Meet our friendly front-end & UX workshops. Boost your skills online and learn practical, actionable insights from experts — live.
If you’d like to dive deeper into design systems, typography and storytelling, we’ll keep running online workshops with folks from the industry in 2025 as well — you can already grab your early-bird ticket (while they last!).
P.S. Friendly reminder of our new video course on UX, all around How To Measure UX and Design Impact. Use the coupon code IMPACT to save 20% off.
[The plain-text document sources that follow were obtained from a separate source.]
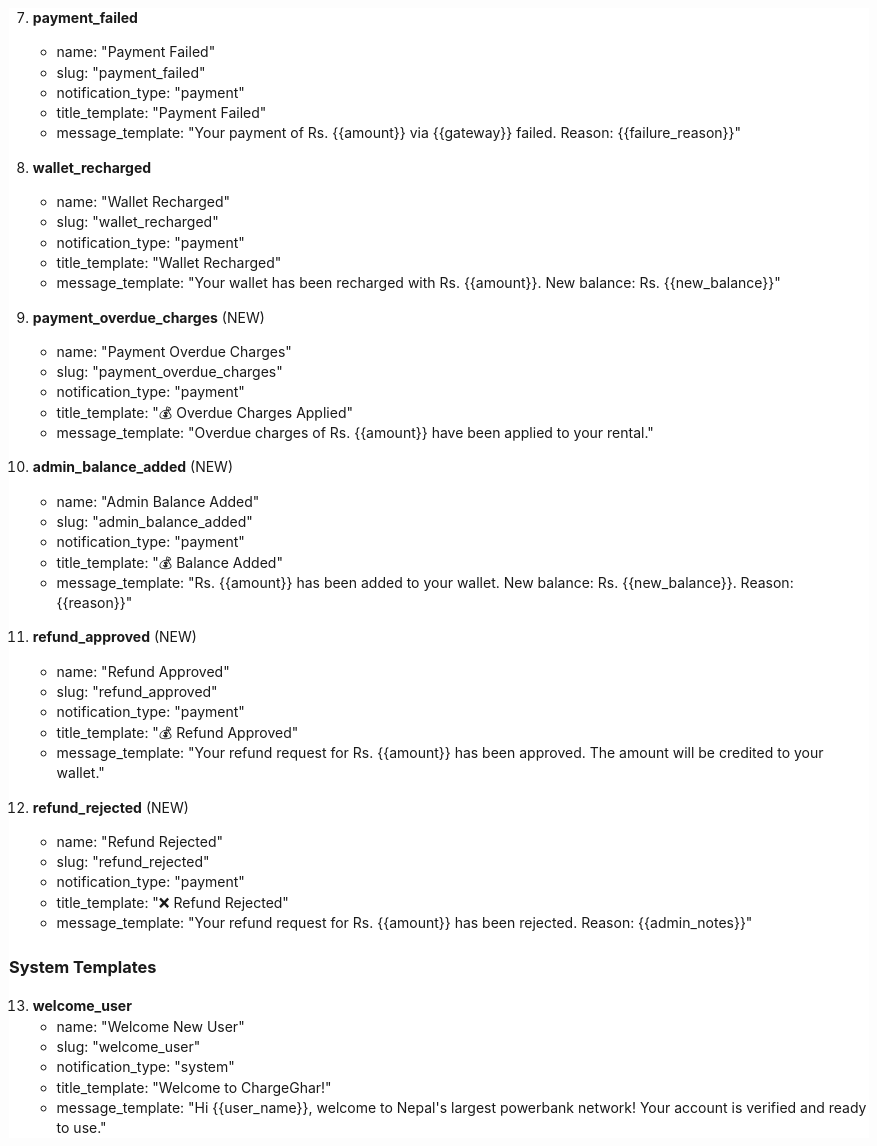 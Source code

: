 7. **payment_failed**
   - name: "Payment Failed"
   - slug: "payment_failed"
   - notification_type: "payment"
   - title_template: "Payment Failed"
   - message_template: "Your payment of Rs. {{amount}} via {{gateway}} failed. Reason: {{failure_reason}}"

8. **wallet_recharged**
   - name: "Wallet Recharged"
   - slug: "wallet_recharged"
   - notification_type: "payment"
   - title_template: "Wallet Recharged"
   - message_template: "Your wallet has been recharged with Rs. {{amount}}. New balance: Rs. {{new_balance}}"

9. **payment_overdue_charges** (NEW)
   - name: "Payment Overdue Charges"
   - slug: "payment_overdue_charges"
   - notification_type: "payment"
   - title_template: "💰 Overdue Charges Applied"
   - message_template: "Overdue charges of Rs. {{amount}} have been applied to your rental."

10. **admin_balance_added** (NEW)
    - name: "Admin Balance Added"
    - slug: "admin_balance_added"
    - notification_type: "payment"
    - title_template: "💰 Balance Added"
    - message_template: "Rs. {{amount}} has been added to your wallet. New balance: Rs. {{new_balance}}. Reason: {{reason}}"

11. **refund_approved** (NEW)
    - name: "Refund Approved"
    - slug: "refund_approved"
    - notification_type: "payment"
    - title_template: "💰 Refund Approved"
    - message_template: "Your refund request for Rs. {{amount}} has been approved. The amount will be credited to your wallet."

12. **refund_rejected** (NEW)
    - name: "Refund Rejected"
    - slug: "refund_rejected"
    - notification_type: "payment"
    - title_template: "❌ Refund Rejected"
    - message_template: "Your refund request for Rs. {{amount}} has been rejected. Reason: {{admin_notes}}"

### System Templates
13. **welcome_user**
    - name: "Welcome New User"
    - slug: "welcome_user"
    - notification_type: "system"
    - title_template: "Welcome to ChargeGhar!"
    - message_template: "Hi {{user_name}}, welcome to Nepal's largest powerbank network! Your account is verified and ready to use."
For now, though, wishing you a calm and peaceful week ahead of the upcoming holidays. And hopefully, you’ll find time for yourself before the busyness begins!
— Vitaly
1. Strategies For Design System Governance
When design system users run into issues designing and developing with your system, they often have a hard time distinguishing why it isn’t working for them. But not everything they describe as a “bug” is actually one. In his article “The Design System Isn’t Working For Me!”, Brad Frost dives deeper into the different types of issues people might encounter and how to handle them.
The article not only offers practical tips for handling different scenarios, it is also a great reminder of how important communication and collaboration are for a successful design system.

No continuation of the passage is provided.